• WORK ITEM:
A single number is required: how many lines below include the string "Menger".

• RAW DATA:
Segment Open

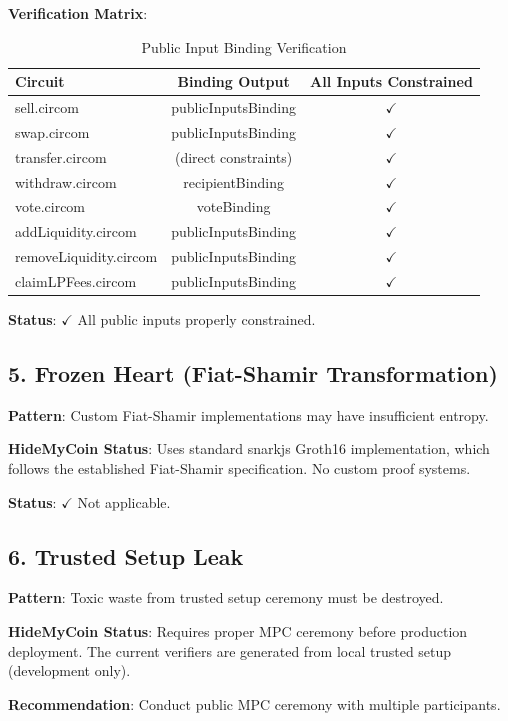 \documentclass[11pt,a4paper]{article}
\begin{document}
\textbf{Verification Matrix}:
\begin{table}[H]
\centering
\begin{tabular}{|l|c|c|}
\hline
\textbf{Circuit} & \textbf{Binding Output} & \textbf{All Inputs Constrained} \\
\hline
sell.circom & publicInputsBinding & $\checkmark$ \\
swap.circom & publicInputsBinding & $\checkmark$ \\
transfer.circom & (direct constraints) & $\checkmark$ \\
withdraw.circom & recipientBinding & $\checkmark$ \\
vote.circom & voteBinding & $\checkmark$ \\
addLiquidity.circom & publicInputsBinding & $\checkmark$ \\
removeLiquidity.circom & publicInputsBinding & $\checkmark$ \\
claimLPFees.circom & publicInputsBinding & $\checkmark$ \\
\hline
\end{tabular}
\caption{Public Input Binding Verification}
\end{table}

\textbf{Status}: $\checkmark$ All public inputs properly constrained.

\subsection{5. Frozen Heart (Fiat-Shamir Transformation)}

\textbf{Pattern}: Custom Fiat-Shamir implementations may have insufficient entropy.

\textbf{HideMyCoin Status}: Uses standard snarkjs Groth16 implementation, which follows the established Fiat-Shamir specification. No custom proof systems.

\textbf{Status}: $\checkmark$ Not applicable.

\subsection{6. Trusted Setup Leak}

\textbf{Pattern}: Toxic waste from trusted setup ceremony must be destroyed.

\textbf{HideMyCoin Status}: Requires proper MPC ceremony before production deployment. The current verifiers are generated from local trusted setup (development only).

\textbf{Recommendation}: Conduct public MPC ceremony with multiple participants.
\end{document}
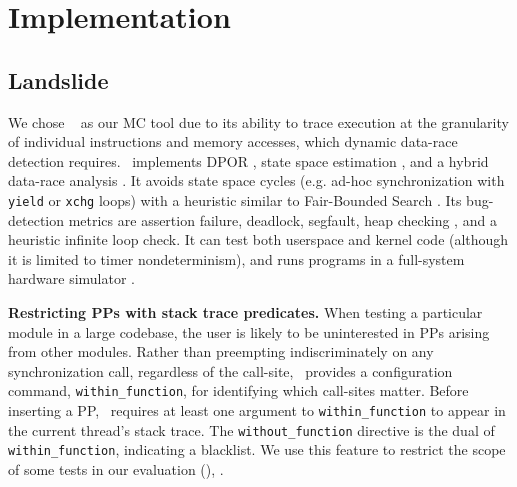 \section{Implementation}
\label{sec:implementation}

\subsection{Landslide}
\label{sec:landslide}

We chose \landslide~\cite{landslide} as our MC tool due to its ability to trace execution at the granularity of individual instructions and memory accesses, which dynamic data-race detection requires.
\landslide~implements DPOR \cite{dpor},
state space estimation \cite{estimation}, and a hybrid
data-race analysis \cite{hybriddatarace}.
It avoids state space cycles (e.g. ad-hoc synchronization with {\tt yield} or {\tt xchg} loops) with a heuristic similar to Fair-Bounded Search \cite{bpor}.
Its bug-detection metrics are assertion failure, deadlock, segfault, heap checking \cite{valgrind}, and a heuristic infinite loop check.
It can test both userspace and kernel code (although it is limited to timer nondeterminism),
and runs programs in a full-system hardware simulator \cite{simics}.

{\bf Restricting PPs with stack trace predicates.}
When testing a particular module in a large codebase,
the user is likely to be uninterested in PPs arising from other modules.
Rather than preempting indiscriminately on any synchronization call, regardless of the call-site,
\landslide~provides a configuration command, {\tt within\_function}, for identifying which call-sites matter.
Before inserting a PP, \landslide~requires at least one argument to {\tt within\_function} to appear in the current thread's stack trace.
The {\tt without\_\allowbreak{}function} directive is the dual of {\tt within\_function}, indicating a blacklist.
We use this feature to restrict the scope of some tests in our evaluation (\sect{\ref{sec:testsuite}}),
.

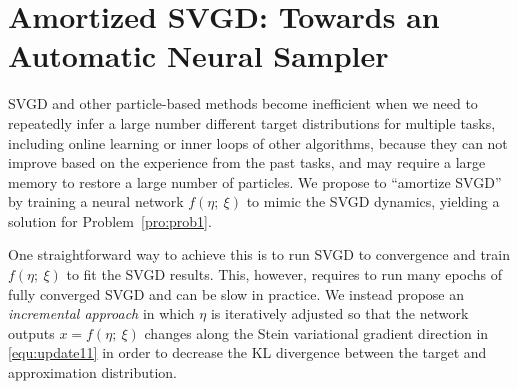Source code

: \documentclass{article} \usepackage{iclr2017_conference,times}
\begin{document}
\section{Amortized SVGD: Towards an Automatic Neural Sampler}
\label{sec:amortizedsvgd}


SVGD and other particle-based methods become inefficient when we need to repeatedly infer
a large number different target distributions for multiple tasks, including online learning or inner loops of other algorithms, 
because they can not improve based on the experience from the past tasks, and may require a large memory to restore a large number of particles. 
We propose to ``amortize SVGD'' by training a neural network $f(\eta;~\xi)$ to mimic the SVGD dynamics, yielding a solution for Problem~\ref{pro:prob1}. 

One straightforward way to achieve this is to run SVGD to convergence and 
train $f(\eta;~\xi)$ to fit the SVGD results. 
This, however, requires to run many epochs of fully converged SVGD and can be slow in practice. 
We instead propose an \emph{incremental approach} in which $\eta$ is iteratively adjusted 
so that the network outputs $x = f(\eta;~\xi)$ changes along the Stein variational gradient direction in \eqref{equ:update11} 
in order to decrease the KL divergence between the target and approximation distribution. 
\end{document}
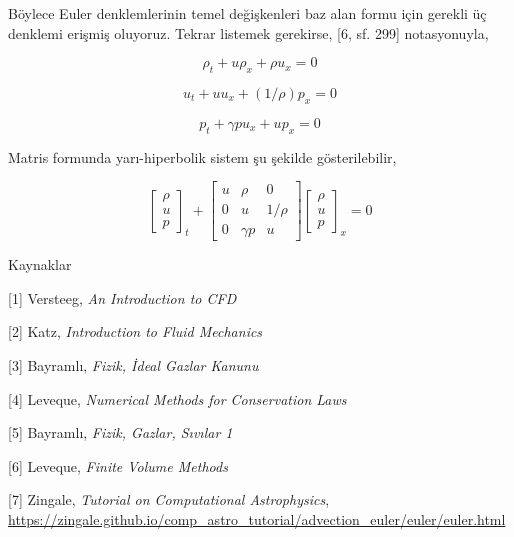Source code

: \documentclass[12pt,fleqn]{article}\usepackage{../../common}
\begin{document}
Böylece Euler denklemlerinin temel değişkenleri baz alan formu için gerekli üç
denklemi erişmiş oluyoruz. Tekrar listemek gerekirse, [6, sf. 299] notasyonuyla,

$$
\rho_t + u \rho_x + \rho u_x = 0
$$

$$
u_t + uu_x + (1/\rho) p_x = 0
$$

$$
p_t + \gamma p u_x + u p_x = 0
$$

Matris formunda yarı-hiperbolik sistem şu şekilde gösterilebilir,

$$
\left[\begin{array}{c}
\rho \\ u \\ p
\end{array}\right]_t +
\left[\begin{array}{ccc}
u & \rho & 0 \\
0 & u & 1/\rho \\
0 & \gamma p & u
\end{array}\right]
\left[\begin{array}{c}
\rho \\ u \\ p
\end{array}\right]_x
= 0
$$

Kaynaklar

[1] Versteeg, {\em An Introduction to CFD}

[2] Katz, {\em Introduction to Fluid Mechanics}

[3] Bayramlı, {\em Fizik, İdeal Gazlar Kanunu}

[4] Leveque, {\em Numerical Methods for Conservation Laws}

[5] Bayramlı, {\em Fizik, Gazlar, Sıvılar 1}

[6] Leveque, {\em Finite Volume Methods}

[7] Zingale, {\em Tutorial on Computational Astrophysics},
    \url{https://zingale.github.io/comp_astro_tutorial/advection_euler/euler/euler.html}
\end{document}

Segment Closed
Segment Open

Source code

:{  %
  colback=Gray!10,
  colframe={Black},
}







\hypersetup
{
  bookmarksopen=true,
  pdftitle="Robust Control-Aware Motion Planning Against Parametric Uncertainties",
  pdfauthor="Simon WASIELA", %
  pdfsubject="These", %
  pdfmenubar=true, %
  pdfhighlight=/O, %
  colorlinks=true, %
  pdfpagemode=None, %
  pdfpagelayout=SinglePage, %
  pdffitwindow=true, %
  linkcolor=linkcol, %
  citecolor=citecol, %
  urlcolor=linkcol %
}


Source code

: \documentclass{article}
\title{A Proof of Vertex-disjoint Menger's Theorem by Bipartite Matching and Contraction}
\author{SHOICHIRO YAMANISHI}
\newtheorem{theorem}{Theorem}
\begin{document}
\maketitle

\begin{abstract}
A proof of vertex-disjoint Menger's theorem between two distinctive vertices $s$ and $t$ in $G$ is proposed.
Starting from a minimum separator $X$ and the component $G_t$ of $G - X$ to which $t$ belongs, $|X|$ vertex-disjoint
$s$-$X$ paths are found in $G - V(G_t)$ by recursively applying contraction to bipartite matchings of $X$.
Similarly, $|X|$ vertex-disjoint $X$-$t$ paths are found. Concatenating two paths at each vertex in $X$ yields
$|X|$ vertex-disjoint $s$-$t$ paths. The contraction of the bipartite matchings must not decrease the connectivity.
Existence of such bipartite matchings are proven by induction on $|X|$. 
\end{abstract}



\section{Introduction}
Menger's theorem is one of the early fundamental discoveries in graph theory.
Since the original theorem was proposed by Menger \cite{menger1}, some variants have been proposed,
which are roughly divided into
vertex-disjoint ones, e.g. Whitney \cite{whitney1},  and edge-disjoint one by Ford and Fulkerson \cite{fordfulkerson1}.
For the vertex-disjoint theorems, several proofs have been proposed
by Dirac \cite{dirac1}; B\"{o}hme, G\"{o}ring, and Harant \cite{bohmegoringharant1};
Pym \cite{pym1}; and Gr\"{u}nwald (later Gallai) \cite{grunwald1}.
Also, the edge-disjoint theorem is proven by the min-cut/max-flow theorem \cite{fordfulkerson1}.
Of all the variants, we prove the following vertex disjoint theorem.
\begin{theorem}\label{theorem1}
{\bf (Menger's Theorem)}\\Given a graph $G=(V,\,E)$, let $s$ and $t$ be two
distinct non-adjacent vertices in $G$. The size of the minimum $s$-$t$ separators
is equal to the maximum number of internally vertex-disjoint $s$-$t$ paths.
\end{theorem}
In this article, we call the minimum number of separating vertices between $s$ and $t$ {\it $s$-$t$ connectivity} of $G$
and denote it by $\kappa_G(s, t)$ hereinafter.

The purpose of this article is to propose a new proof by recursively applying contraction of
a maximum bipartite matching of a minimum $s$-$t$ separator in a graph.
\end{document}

Segment Closed
Segment Open

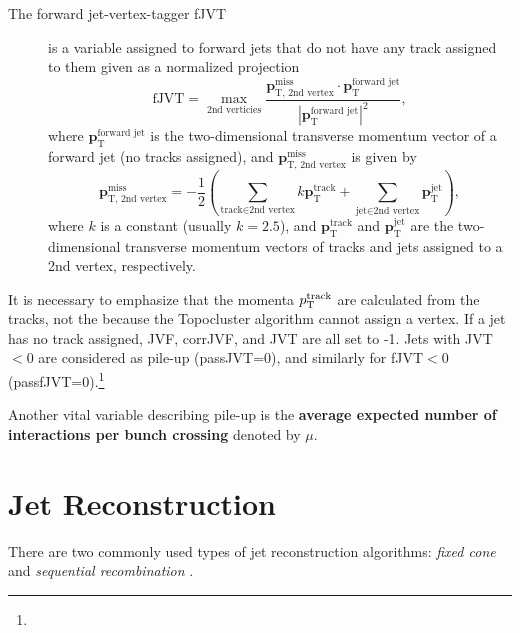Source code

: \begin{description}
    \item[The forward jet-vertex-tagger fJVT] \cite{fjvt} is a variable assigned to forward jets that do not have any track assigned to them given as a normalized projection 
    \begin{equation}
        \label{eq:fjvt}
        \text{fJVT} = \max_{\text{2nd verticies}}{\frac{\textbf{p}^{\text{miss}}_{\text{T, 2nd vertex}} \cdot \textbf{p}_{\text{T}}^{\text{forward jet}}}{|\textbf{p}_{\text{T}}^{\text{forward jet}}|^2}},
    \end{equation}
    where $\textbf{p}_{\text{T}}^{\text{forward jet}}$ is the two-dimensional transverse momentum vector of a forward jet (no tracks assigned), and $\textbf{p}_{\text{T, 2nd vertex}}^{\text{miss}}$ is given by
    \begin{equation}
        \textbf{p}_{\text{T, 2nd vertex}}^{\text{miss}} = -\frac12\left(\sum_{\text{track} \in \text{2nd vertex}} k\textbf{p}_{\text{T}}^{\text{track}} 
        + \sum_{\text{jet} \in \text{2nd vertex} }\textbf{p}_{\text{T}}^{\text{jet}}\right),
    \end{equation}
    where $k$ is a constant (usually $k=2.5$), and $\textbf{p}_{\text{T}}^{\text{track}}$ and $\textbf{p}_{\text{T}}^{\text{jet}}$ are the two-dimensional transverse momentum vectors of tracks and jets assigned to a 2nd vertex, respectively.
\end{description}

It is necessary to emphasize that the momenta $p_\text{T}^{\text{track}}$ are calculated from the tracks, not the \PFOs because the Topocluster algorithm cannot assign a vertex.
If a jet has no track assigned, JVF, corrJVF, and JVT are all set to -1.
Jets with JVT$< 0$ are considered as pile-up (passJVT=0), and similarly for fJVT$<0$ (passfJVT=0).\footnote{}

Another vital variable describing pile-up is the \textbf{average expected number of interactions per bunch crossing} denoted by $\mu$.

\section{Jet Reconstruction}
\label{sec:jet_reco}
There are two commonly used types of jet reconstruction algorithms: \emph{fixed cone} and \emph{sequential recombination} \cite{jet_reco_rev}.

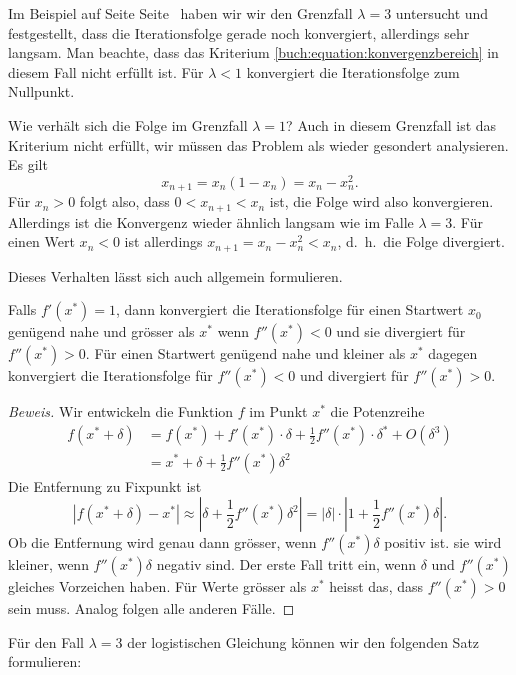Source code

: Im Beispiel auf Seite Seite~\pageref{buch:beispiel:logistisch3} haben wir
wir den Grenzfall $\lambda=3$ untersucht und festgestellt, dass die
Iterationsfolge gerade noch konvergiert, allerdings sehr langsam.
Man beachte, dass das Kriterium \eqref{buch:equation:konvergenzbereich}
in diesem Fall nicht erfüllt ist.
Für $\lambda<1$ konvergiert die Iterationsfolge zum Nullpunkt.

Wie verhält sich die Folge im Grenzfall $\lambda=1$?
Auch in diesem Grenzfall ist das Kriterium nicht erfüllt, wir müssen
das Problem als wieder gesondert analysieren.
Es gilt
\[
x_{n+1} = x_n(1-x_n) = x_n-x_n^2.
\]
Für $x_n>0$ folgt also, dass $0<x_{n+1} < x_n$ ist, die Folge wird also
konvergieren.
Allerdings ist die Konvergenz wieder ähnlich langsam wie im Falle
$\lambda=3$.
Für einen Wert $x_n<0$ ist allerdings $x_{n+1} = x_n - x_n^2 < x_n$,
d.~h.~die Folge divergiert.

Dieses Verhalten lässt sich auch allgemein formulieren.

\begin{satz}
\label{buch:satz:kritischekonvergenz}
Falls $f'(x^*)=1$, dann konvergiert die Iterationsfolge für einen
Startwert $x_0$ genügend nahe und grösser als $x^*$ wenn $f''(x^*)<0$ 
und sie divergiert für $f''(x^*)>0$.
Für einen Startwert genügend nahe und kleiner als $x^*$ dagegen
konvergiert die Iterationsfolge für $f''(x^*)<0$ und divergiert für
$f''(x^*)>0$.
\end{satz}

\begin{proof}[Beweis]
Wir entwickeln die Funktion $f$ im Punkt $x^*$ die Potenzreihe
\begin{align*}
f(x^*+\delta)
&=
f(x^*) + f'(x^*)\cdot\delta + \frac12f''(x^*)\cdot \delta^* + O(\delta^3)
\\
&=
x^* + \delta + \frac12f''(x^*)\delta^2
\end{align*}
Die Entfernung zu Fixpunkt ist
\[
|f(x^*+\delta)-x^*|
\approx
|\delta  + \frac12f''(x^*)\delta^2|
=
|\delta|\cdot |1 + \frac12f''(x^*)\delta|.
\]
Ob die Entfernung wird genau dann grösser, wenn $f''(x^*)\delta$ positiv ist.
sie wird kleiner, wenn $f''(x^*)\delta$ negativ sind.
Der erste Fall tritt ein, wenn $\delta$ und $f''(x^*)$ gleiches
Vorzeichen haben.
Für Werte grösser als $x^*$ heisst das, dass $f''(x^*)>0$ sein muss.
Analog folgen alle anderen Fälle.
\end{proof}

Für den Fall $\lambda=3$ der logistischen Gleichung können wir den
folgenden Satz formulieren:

Segment Closed

• RESPONSE TO THE EXERCISE:
5